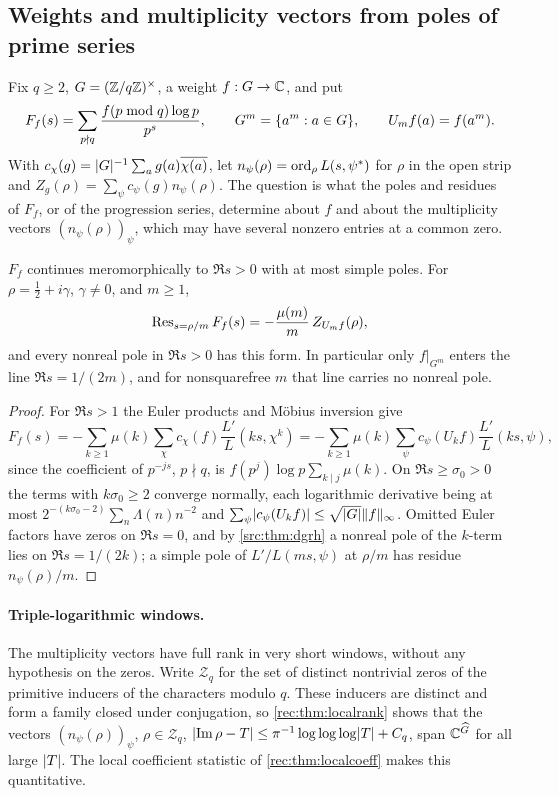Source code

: \subsection{Weights and multiplicity vectors from poles of prime series}\label{rec:sec:poles}

Fix $q\ge2$, $G=(\mathbb{Z}/q\mathbb{Z})^\times$, a weight $f:G\to\mathbb{C}$, and put
\[
 F_f(s)=\sum_{p\nmid q}\frac{f(p\bmod q)\log p}{p^s},\qquad G^m=\{a^m:a\in G\},\qquad U_mf(a)=f(a^m).
\]
With $c_\chi(g)=\lvert G\rvert^{-1}\sum_ag(a)\overline{\chi(a)}$, let $n_\psi(\rho)=\operatorname{ord}_\rho L(s,\psi^*)$ for
$\rho$ in the open strip and $Z_g(\rho)=\sum_\psi c_\psi(g)n_\psi(\rho)$. The question is what the
poles and residues of $F_f$, or of the progression series, determine about $f$ and about the
multiplicity vectors $(n_\psi(\rho))_\psi$, which may have several nonzero entries at a common
zero.

\begin{proposition}\label{rec:prop:powerline}
$F_f$ continues meromorphically to $\Re s>0$ with at most simple poles. For $\rho=\tfrac12+i\gamma$,
$\gamma\ne0$, and $m\ge1$,
\[
 \operatorname{Res}_{s=\rho/m}F_f(s)=-\frac{\mu(m)}m\,Z_{U_mf}(\rho),
\]
and every nonreal pole in $\Re s>0$ has this form. In particular only $f|_{G^m}$ enters the line
$\Re s=1/(2m)$, and for nonsquarefree $m$ that line carries no nonreal pole.
\end{proposition}

\begin{proof}
For $\Re s>1$ the Euler products and M\"obius inversion give
\[
 F_f(s)=-\sum_{k\ge1}\mu(k)\sum_\chi c_\chi(f)\frac{L'}L(ks,\chi^k)
 =-\sum_{k\ge1}\mu(k)\sum_\psi c_\psi(U_kf)\frac{L'}L(ks,\psi),
\]
since the coefficient of $p^{-js}$, $p\nmid q$, is $f(p^j)\log p\sum_{k\mid j}\mu(k)$. On
$\Re s\ge\sigma_0>0$ the terms with $k\sigma_0\ge2$ converge normally, each logarithmic derivative
being at most $2^{-(k\sigma_0-2)}\sum_n\Lambda(n)n^{-2}$ and $\sum_\psi\lvert c_\psi(U_kf)\rvert\le\sqrt{\lvert G\rvert}\lVert f\rVert_\infty$.
Omitted Euler factors have zeros on $\Re s=0$, and by \cref{src:thm:dgrh} a nonreal pole of the
$k$-term lies on $\Re s=1/(2k)$; a simple pole of $L'/L(ms,\psi)$ at $\rho/m$ has residue
$n_\psi(\rho)/m$.
\end{proof}

\paragraph{Triple-logarithmic windows.}
The multiplicity vectors have full rank in very short windows, without any hypothesis on the
zeros. Write $\mathcal Z_q$ for the set of distinct nontrivial zeros of the primitive inducers of the
characters modulo $q$. These inducers are distinct and form a family
closed under conjugation, so \cref{rec:thm:localrank} shows that the vectors $(n_\psi(\rho))_\psi$,
$\rho\in\mathcal Z_q$, $\lvert\operatorname{Im}\rho-T\rvert\le\pi^{-1}\log\log\log\lvert T\rvert+C_q$, span $\mathbb{C}^{\widehat G}$ for all large $\lvert T\rvert$. The
local coefficient statistic of \cref{rec:thm:localcoeff} makes this quantitative.

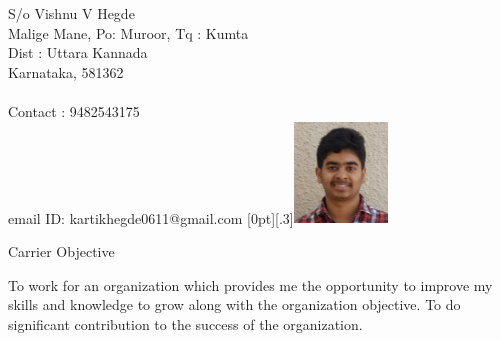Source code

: \documentclass{resume} %
\begin{document}
\begin{rSection}{}

 S/o Vishnu V Hegde 
 \\Malige Mane, Po: Muroor, Tq : Kumta  
 \\Dist : Uttara Kannada 
 \\Karnataka, 581362\\
 \\Contact : 9482543175
 \\email ID: kartikhegde0611@gmail.com\hfill 
 \raisebox{-.1\totalheight}[0pt][.3\totalheight]{\includegraphics[width=2.5cm,height=2.7cm]{kartik.png}}

\end{rSection}


\vspace{1cm}


\begin{rSection}{Carrier Objective}

 To work for an organization which provides me the opportunity to improve my skills and knowledge to grow along with the organization objective. To do significant contribution to the success of the organization.
 
\end{rSection}


\vspace{1cm}


\end{document}
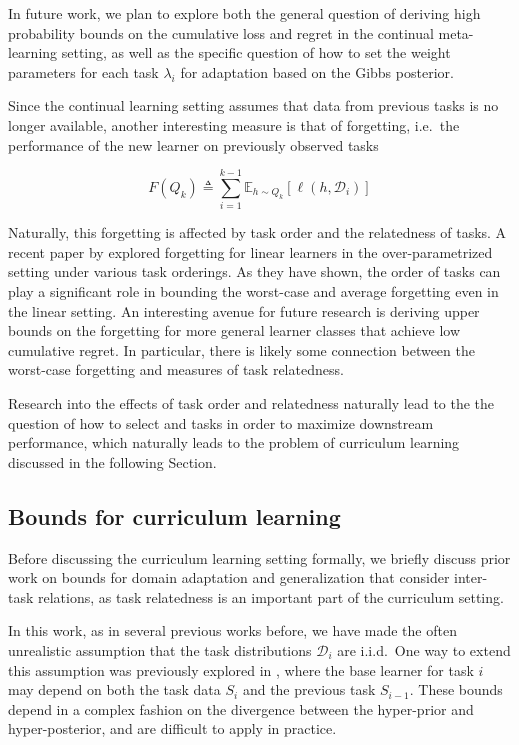 \documentclass{article}
\theoremstyle{definition}
\newcommand{\Expect}[2]{\mathbb{E}_{#1}\left [#2 \right ]}
\begin{document}
In future work, we plan to explore both the general question of deriving high probability bounds on the cumulative loss and regret in the continual meta-learning setting, as well as the specific question of how to set the weight parameters for each task $\lambda_i$ for adaptation based on the Gibbs posterior. 

Since the continual learning setting assumes that data from previous tasks is no longer available, another interesting measure is that of forgetting, i.e.\ the performance of the new learner on previously observed tasks

$$F(Q_k)\triangleq \sum_{i=1}^{k-1}\Expect{h\sim Q_k}{\ell(h, \mathcal{D}_i)}$$

Naturally, this forgetting is affected by task order and the relatedness of tasks.
A recent paper by \citet{Evron2022} explored forgetting for linear learners in the over-parametrized setting under various task orderings. 
As they have shown, the order of tasks can play a significant role in bounding the worst-case and average forgetting even in the linear setting.
An interesting avenue for future research is deriving upper bounds on the forgetting for more general learner classes that achieve low cumulative regret. In particular, there is likely some connection between the worst-case forgetting and measures of task relatedness.

Research into the effects of task order and relatedness naturally lead to the the question of how to select and tasks in order to maximize downstream performance, which naturally leads to the problem of curriculum learning discussed in the following Section.

\subsection{Bounds for curriculum learning} 

Before discussing the curriculum learning setting formally, we briefly discuss prior work on bounds for domain adaptation and generalization that consider inter-task relations, as task relatedness is an important part of the curriculum setting.

In this work, as in several previous works \citep{Amit2018, Rothfuss2020, Farid2021} before, we have made the often unrealistic assumption that the task distributions $\mathcal{D}_i$ are i.i.d.\
One way to extend this assumption was previously explored in \citet{Pentina2015a}, where the base learner for task $i$ may depend on both the task data $S_i$ and the previous task $S_{i-1}$. These bounds depend in a complex fashion on the divergence between the hyper-prior and hyper-posterior, and are difficult to apply in practice.
\end{document}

- - - - -

Task prompt: Give the listing above again in its entirety, exactly as written and free of images.

Task answer:
Source code

: \subsection{Weights and multiplicity vectors from poles of prime series}\label{rec:sec:poles}

Fix $q\ge2$, $G=(\mathbb{Z}/q\mathbb{Z})^\times$, a weight $f:G\to\mathbb{C}$, and put
\[
 F_f(s)=\sum_{p\nmid q}\frac{f(p\bmod q)\log p}{p^s},\qquad G^m=\{a^m:a\in G\},\qquad U_mf(a)=f(a^m).
\]
With $c_\chi(g)=\lvert G\rvert^{-1}\sum_ag(a)\overline{\chi(a)}$, let $n_\psi(\rho)=\operatorname{ord}_\rho L(s,\psi^*)$ for
$\rho$ in the open strip and $Z_g(\rho)=\sum_\psi c_\psi(g)n_\psi(\rho)$. The question is what the
poles and residues of $F_f$, or of the progression series, determine about $f$ and about the
multiplicity vectors $(n_\psi(\rho))_\psi$, which may have several nonzero entries at a common
zero.

\begin{proposition}\label{rec:prop:powerline}
$F_f$ continues meromorphically to $\Re s>0$ with at most simple poles. For $\rho=\tfrac12+i\gamma$,
$\gamma\ne0$, and $m\ge1$,
\[
 \operatorname{Res}_{s=\rho/m}F_f(s)=-\frac{\mu(m)}m\,Z_{U_mf}(\rho),
\]
and every nonreal pole in $\Re s>0$ has this form. In particular only $f|_{G^m}$ enters the line
$\Re s=1/(2m)$, and for nonsquarefree $m$ that line carries no nonreal pole.
\end{proposition}

\begin{proof}
For $\Re s>1$ the Euler products and M\"obius inversion give
\[
 F_f(s)=-\sum_{k\ge1}\mu(k)\sum_\chi c_\chi(f)\frac{L'}L(ks,\chi^k)
 =-\sum_{k\ge1}\mu(k)\sum_\psi c_\psi(U_kf)\frac{L'}L(ks,\psi),
\]
since the coefficient of $p^{-js}$, $p\nmid q$, is $f(p^j)\log p\sum_{k\mid j}\mu(k)$. On
$\Re s\ge\sigma_0>0$ the terms with $k\sigma_0\ge2$ converge normally, each logarithmic derivative
being at most $2^{-(k\sigma_0-2)}\sum_n\Lambda(n)n^{-2}$ and $\sum_\psi\lvert c_\psi(U_kf)\rvert\le\sqrt{\lvert G\rvert}\lVert f\rVert_\infty$.
Omitted Euler factors have zeros on $\Re s=0$, and by \cref{src:thm:dgrh} a nonreal pole of the
$k$-term lies on $\Re s=1/(2k)$; a simple pole of $L'/L(ms,\psi)$ at $\rho/m$ has residue
$n_\psi(\rho)/m$.
\end{proof}

\paragraph{Triple-logarithmic windows.}
The multiplicity vectors have full rank in very short windows, without any hypothesis on the
zeros. Write $\mathcal Z_q$ for the set of distinct nontrivial zeros of the primitive inducers of the
characters modulo $q$. These inducers are distinct and form a family
closed under conjugation, so \cref{rec:thm:localrank} shows that the vectors $(n_\psi(\rho))_\psi$,
$\rho\in\mathcal Z_q$, $\lvert\operatorname{Im}\rho-T\rvert\le\pi^{-1}\log\log\log\lvert T\rvert+C_q$, span $\mathbb{C}^{\widehat G}$ for all large $\lvert T\rvert$. The
local coefficient statistic of \cref{rec:thm:localcoeff} makes this quantitative.

Source code

: \documentclass{resume} %
\begin{document}
\begin{rSection}{}

 S/o Vishnu V Hegde 
 \\Malige Mane, Po: Muroor, Tq : Kumta  
 \\Dist : Uttara Kannada 
 \\Karnataka, 581362\\
 \\Contact : 9482543175
 \\email ID: kartikhegde0611@gmail.com\hfill 
 \raisebox{-.1\totalheight}[0pt][.3\totalheight]{\includegraphics[width=2.5cm,height=2.7cm]{kartik.png}}

\end{rSection}


\vspace{1cm}


\begin{rSection}{Carrier Objective}

 To work for an organization which provides me the opportunity to improve my skills and knowledge to grow along with the organization objective. To do significant contribution to the success of the organization.
 
\end{rSection}


\vspace{1cm}


\end{document}
 \documentclass{article}
\theoremstyle{definition}
\newcommand{\Expect}[2]{\mathbb{E}_{#1}\left [#2 \right ]}
\begin{document}
In future work, we plan to explore both the general question of deriving high probability bounds on the cumulative loss and regret in the continual meta-learning setting, as well as the specific question of how to set the weight parameters for each task $\lambda_i$ for adaptation based on the Gibbs posterior. 

Since the continual learning setting assumes that data from previous tasks is no longer available, another interesting measure is that of forgetting, i.e.\ the performance of the new learner on previously observed tasks

$$F(Q_k)\triangleq \sum_{i=1}^{k-1}\Expect{h\sim Q_k}{\ell(h, \mathcal{D}_i)}$$

Naturally, this forgetting is affected by task order and the relatedness of tasks.
A recent paper by \citet{Evron2022} explored forgetting for linear learners in the over-parametrized setting under various task orderings. 
As they have shown, the order of tasks can play a significant role in bounding the worst-case and average forgetting even in the linear setting.
An interesting avenue for future research is deriving upper bounds on the forgetting for more general learner classes that achieve low cumulative regret. In particular, there is likely some connection between the worst-case forgetting and measures of task relatedness.

Research into the effects of task order and relatedness naturally lead to the the question of how to select and tasks in order to maximize downstream performance, which naturally leads to the problem of curriculum learning discussed in the following Section.

\subsection{Bounds for curriculum learning} 

Before discussing the curriculum learning setting formally, we briefly discuss prior work on bounds for domain adaptation and generalization that consider inter-task relations, as task relatedness is an important part of the curriculum setting.

In this work, as in several previous works \citep{Amit2018, Rothfuss2020, Farid2021} before, we have made the often unrealistic assumption that the task distributions $\mathcal{D}_i$ are i.i.d.\
One way to extend this assumption was previously explored in \citet{Pentina2015a}, where the base learner for task $i$ may depend on both the task data $S_i$ and the previous task $S_{i-1}$. These bounds depend in a complex fashion on the divergence between the hyper-prior and hyper-posterior, and are difficult to apply in practice.
\end{document}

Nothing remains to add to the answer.